Before running the sbatch script, some necessary edits are needed. These edits are specified both at the top of the script and here:
SPATH=/full/path/to/PopInf/directory/
ENV=popInf
3. Email you want the notifications to be sent to. If running on a cluster. This is the email address you wish to send slurm logs to (Line 30)
POPFILEREF=/full/path/to/reference_panel/Sample_Information/file.txt
POPFILEUNK=/full/path/to/unknown_sets/Sample_Information/file.txt
NOTE: If you are not running this shell script on a cluster, remove lines 2-7 and replace the snakemake command on line 65 with just snakemake
The following section discusses how the run the sbatch script to run PopInf. The script can be run differently depending on whether the autosomes or X chromosome is to be analyzed.

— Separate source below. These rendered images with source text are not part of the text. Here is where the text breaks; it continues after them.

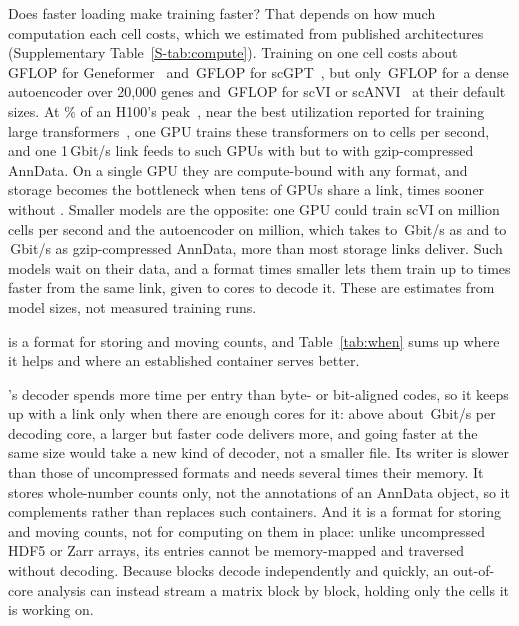 Does faster loading make training faster? That depends on how much computation each cell costs, which we estimated from
published architectures (Supplementary Table~\ref{S-tab:compute}). Training on one cell costs about
\,GFLOP for Geneformer~\cite{theodoris2023transfer} and \,GFLOP for
scGPT~\cite{cui2024scgpt}, but only \,GFLOP for a dense autoencoder over 20,000 genes and
\,GFLOP for scVI or scANVI~\cite{lopez2018deep,xu2021scanvi} at their default sizes. At
\% of an H100's peak~\cite{nvidia2022h100}, near the best utilization reported for training large
transformers~\cite{chowdhery2023palm}, one GPU trains these transformers on  to
 cells per second, and one 1\,Gbit/s link feeds  to
 such GPUs with \sone{} but  to  with
gzip-compressed AnnData. On a single GPU they are compute-bound with any format, and storage becomes the bottleneck when
tens of GPUs share a link,  times sooner without \sone. Smaller models are the opposite: one GPU could train
scVI on  million cells per second and the autoencoder on  million, which takes
 to \,Gbit/s as \sone{} and  to
\,Gbit/s as gzip-compressed AnnData, more than most storage links deliver. Such models wait on their
data, and a format  times smaller lets them train up to  times faster from the same link, given
 to  cores to decode it. These are estimates from model sizes, not measured training
runs.


\sone{} is a format for storing and moving counts, and Table~\ref{tab:when} sums up where it helps and where an
established container serves better.

\sone's decoder spends more time per entry than byte- or bit-aligned codes, so it keeps up with
a link only when there are enough cores for it: above about \,Gbit/s per decoding core, a larger but
faster code delivers more, and going faster at the same size would take a new kind of decoder, not a smaller file. Its
writer is slower than those of uncompressed formats and needs several times their memory. It stores whole-number counts
only, not the annotations of an AnnData object, so it complements rather than replaces such containers. And it is a format
for storing and moving counts, not for computing on them in place: unlike uncompressed HDF5 or Zarr arrays, its entries
cannot be memory-mapped and traversed without decoding. Because blocks decode independently and quickly, an out-of-core
analysis can instead stream a matrix block by block, holding only the cells it is working on.

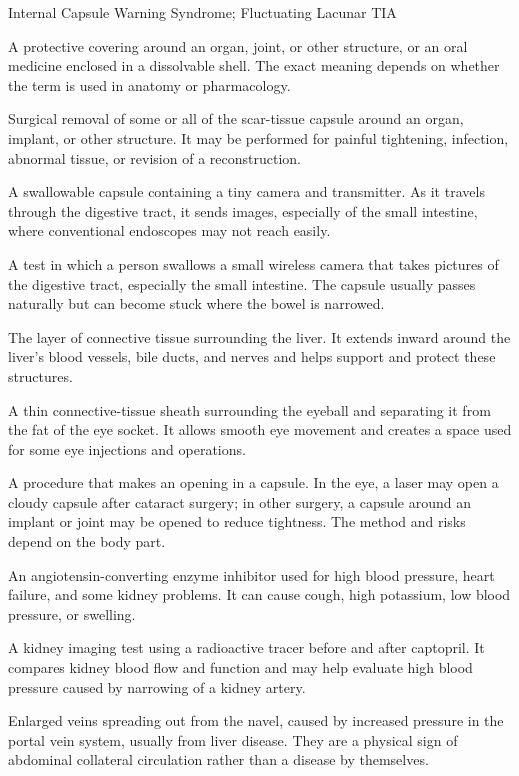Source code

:\synonyms
Internal Capsule Warning Syndrome; Fluctuating Lacunar TIA

 A protective covering around an organ, joint, or other structure, or an oral medicine enclosed in a dissolvable shell. The exact meaning depends on whether the term is used in anatomy or pharmacology.

 Surgical removal of some or all of the scar-tissue capsule around an organ, implant, or other structure. It may be performed for painful tightening, infection, abnormal tissue, or revision of a reconstruction.

 A swallowable capsule containing a tiny camera and transmitter. As it travels through the digestive tract, it sends images, especially of the small intestine, where conventional endoscopes may not reach easily.

 A test in which a person swallows a small wireless camera that takes pictures of the digestive tract, especially the small intestine. The capsule usually passes naturally but can become stuck where the bowel is narrowed.

 The layer of connective tissue surrounding the liver. It extends inward around the liver's blood vessels, bile ducts, and nerves and helps support and protect these structures.

 A thin connective-tissue sheath surrounding the eyeball and separating it from the fat of the eye socket. It allows smooth eye movement and creates a space used for some eye injections and operations.

 A procedure that makes an opening in a capsule. In the eye, a laser may open a cloudy capsule after cataract surgery; in other surgery, a capsule around an implant or joint may be opened to reduce tightness. The method and risks depend on the body part.

 An angiotensin-converting enzyme inhibitor used for high blood pressure, heart failure, and some kidney problems. It can cause cough, high potassium, low blood pressure, or swelling.

 A kidney imaging test using a radioactive tracer before and after captopril. It compares kidney blood flow and function and may help evaluate high blood pressure caused by narrowing of a kidney artery.

 Enlarged veins spreading out from the navel, caused by increased pressure in the portal vein system, usually from liver disease. They are a physical sign of abdominal collateral circulation rather than a disease by themselves.

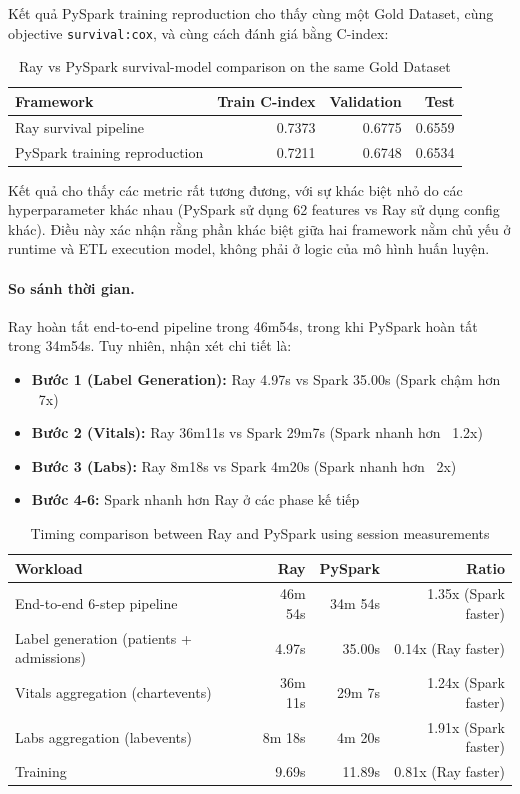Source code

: Kết quả PySpark training reproduction cho thấy cùng một Gold Dataset, cùng objective \texttt{survival:cox}, và cùng cách đánh giá bằng C-index:

\begin{table}[h!]
\centering
\small
\begin{tabular}{|l|r|r|r|}
\hline
\textbf{Framework} & \textbf{Train C-index} & \textbf{Validation} & \textbf{Test} \\
\hline
Ray survival pipeline & 0.7373 & 0.6775 & 0.6559 \\
PySpark training reproduction & 0.7211 & 0.6748 & 0.6534 \\
\hline
\end{tabular}
\caption{Ray vs PySpark survival-model comparison on the same Gold Dataset}
\label{table:ray_vs_spark_cindex}
\end{table}

Kết quả cho thấy các metric rất tương đương, với sự khác biệt nhỏ do các hyperparameter khác nhau (PySpark sử dụng 62 features vs Ray sử dụng config khác). Điều này xác nhận rằng phần khác biệt giữa hai framework nằm chủ yếu ở runtime và ETL execution model, không phải ở logic của mô hình huấn luyện.

\paragraph{So sánh thời gian.} Ray hoàn tất end-to-end pipeline trong 46m54s, trong khi PySpark hoàn tất trong 34m54s. Tuy nhiên, nhận xét chi tiết là:
\begin{itemize}
    \item \textbf{Bước 1 (Label Generation):} Ray 4.97s vs Spark 35.00s (Spark chậm hơn ~7x)
    \item \textbf{Bước 2 (Vitals):} Ray 36m11s vs Spark 29m7s (Spark nhanh hơn ~1.2x)
    \item \textbf{Bước 3 (Labs):} Ray 8m18s vs Spark 4m20s (Spark nhanh hơn ~2x)
    \item \textbf{Bước 4-6:} Spark nhanh hơn Ray ở các phase kế tiếp
\end{itemize}

\begin{table}[h!]
\centering
\small
\begin{tabular}{|l|r|r|r|}
\hline
\textbf{Workload} & \textbf{Ray} & \textbf{PySpark} & \textbf{Ratio} \\
\hline
End-to-end 6-step pipeline & 46m 54s & 34m 54s & 1.35x (Spark faster) \\
Label generation (patients + admissions) & 4.97s & 35.00s & 0.14x (Ray faster) \\
Vitals aggregation (chartevents) & 36m 11s & 29m 7s & 1.24x (Spark faster) \\
Labs aggregation (labevents) & 8m 18s & 4m 20s & 1.91x (Spark faster) \\
Training & 9.69s & 11.89s & 0.81x (Ray faster) \\
\hline
\end{tabular}
\caption{Timing comparison between Ray and PySpark using session measurements}
\label{table:ray_vs_spark_timing}
\end{table}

NOTE: Make sure you edit snakemake_PopInf_slurm.sh
before running PopInf
sbatch snakemake_PopInf_slurm.sh A
sbatch snakemake_PopInf_slurm.sh X
After submitting snakemake_PopInf_slurm.sh
PopInf will run. PopInf will output PCA plots as well as an inferred population report for each automsome separately and all autosomes merged and the X chromosome. The PCA plots will provide a visual representation of how the unknown sample(s) compare(s) to the reference panel. For each unknown sample, the inferred population reports will provide distances to each reference population's centroid, and inferred ancestry based on how close the sample is to each population.
We ran PopInf using 986 unrelated individuals from the 1000 Genomes consortium as our reference panel and 148 GTEx samples as our unknown panel. Our sample lists are provided in this folder, and our configuration file can be seen above. Additionally, we have provided the PCA plot and inferred population report that PopInf generated for the merged autosomes in this folder.